Terms and Conditions
For Companies
1. Introduction
Welcome to Junter. These Terms and Conditions ("Terms", "Agreement") apply to your use of our services, products, and website at www.junter.eu. By using our Services, you agree to these Terms. If you do not agree to these Terms, you should not use our Services.
2. Definitions
Client: The entity entering into a contract with the Company to receive Services.
Services: All products, services, and support provided by the Company.
Agreement: These Terms and any other terms agreed upon in writing between the Company and the Client.
3. Services
3.1 Provision of Services
The Company agrees to provide the Services as described in the agreed contract or order form. The scope, duration, and pricing of the Services will be specified in the contract or order form.
3.2 Changes to Services
The Company reserves the right to modify, suspend, or discontinue parts of the Services at any time, with or without notice, provided that such changes do not materially affect the quality of the Services delivered to the Client.
4. Payment Terms
4.1 Fees
The Client agrees to pay the fees for the Services as specified in the contract or order form. All fees are non-refundable unless otherwise stated.
4.2 Invoicing and Payment
Invoices will be issued according to the payment schedule specified in the contract. Payment is due within 14 days from the invoice date unless otherwise agreed in writing.
4.3 Late Payments
Late payments may incur interest at a rate of 5.2% per month or the maximum rate allowed by law, whichever is lower. The Company reserves the right to suspend Services until full payment is received.
5. Confidentiality
5.1 Confidential Information
Both parties agree to maintain the confidentiality of any proprietary or confidential information disclosed during the term of this Agreement. Confidential information includes, but is not limited to, business strategies, financial information, and client data.
5.2 Non-Disclosure
Neither party shall disclose the other party's confidential information to any third party without prior written consent, except as required by law.
6. Intellectual Property
6.1 Ownership
All intellectual property rights related to the Services, including but not limited to software, content, and trademarks, are owned by the Company or its licensors. The Client is granted a non-exclusive, non-transferable license to use the Services during the term of the Agreement.
6.2 Client Data
The Client retains ownership of all data provided to the Company in connection with the Services. The Company is granted a license to use, reproduce, and modify the Client’s data solely for the purpose of delivering the Services.
7. Warranties and Liability
7.1 Warranties
The Company warrants that the Services will be performed in a professional and competent manner.
7.2 Exclusions
Except as expressly stated in these Terms, the Services are provided "as is" and "as available" without any warranties of any kind, whether express or implied.
8. Limitation of Liability
To the maximum extent permitted by law, the Company shall not be liable for any indirect, incidental, special, consequential, or punitive damages, or any loss of profits or revenues, whether direct or indirect, or any loss of data, use, goodwill, or other intangible losses, resulting from (i) your use of or inability to use the Services; (ii) any unauthorized access to or use of our servers and/or any personal information stored therein.
9. Term and Termination
9.1 Term
This Agreement enters into force on the effective date specified in the contract and remains in effect until terminated as set forth herein.
9.2 Termination for Convenience
Either party may terminate this Agreement for any reason by providing 14 days’ written notice to the other party.
9.3 Termination for Cause
Either party may terminate this Agreement immediately if the other party breaches any material provision of this Agreement and fails to remedy such breach within 14 days of receiving written notice of the breach.
10. Governing Law and Dispute Resolution
10.1 Governing Law
This Agreement shall be governed by and construed in accordance with the laws of the Netherlands, without regard to its conflict of laws principles.
10.2 Dispute Resolution
Any disputes arising out of or in connection with this Agreement shall be resolved through good faith negotiations between the parties.
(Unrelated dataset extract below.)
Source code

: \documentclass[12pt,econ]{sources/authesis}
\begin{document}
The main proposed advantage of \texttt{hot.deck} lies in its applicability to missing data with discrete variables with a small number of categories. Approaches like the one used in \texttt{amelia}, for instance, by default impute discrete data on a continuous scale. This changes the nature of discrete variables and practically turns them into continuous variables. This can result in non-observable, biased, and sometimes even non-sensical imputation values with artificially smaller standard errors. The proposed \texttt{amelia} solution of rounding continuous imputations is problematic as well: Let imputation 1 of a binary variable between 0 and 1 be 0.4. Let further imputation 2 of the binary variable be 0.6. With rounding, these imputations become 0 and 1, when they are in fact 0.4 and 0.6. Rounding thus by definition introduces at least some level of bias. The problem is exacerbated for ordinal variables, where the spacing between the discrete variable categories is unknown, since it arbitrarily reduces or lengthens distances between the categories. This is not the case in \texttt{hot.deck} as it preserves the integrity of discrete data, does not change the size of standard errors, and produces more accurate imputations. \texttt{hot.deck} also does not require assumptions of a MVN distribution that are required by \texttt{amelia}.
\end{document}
If the dispute cannot be resolved through negotiations, it shall be submitted to arbitration/mediation in London.
11. Miscellaneous
11.1 Entire Agreement
This Agreement constitutes the entire agreement between the parties and supersedes all prior agreements and understandings, whether written or oral, relating to its subject matter.
11.2 Amendments
This Agreement may only be amended or modified by a written document signed by both parties.
11.3 Severability
If any provision of this Agreement is found to be invalid or unenforceable, the remaining provisions shall remain in full force and effect.
11.4 Waiver
The failure of either party to enforce any right or provision of this Agreement shall not be deemed a waiver of such right or provision.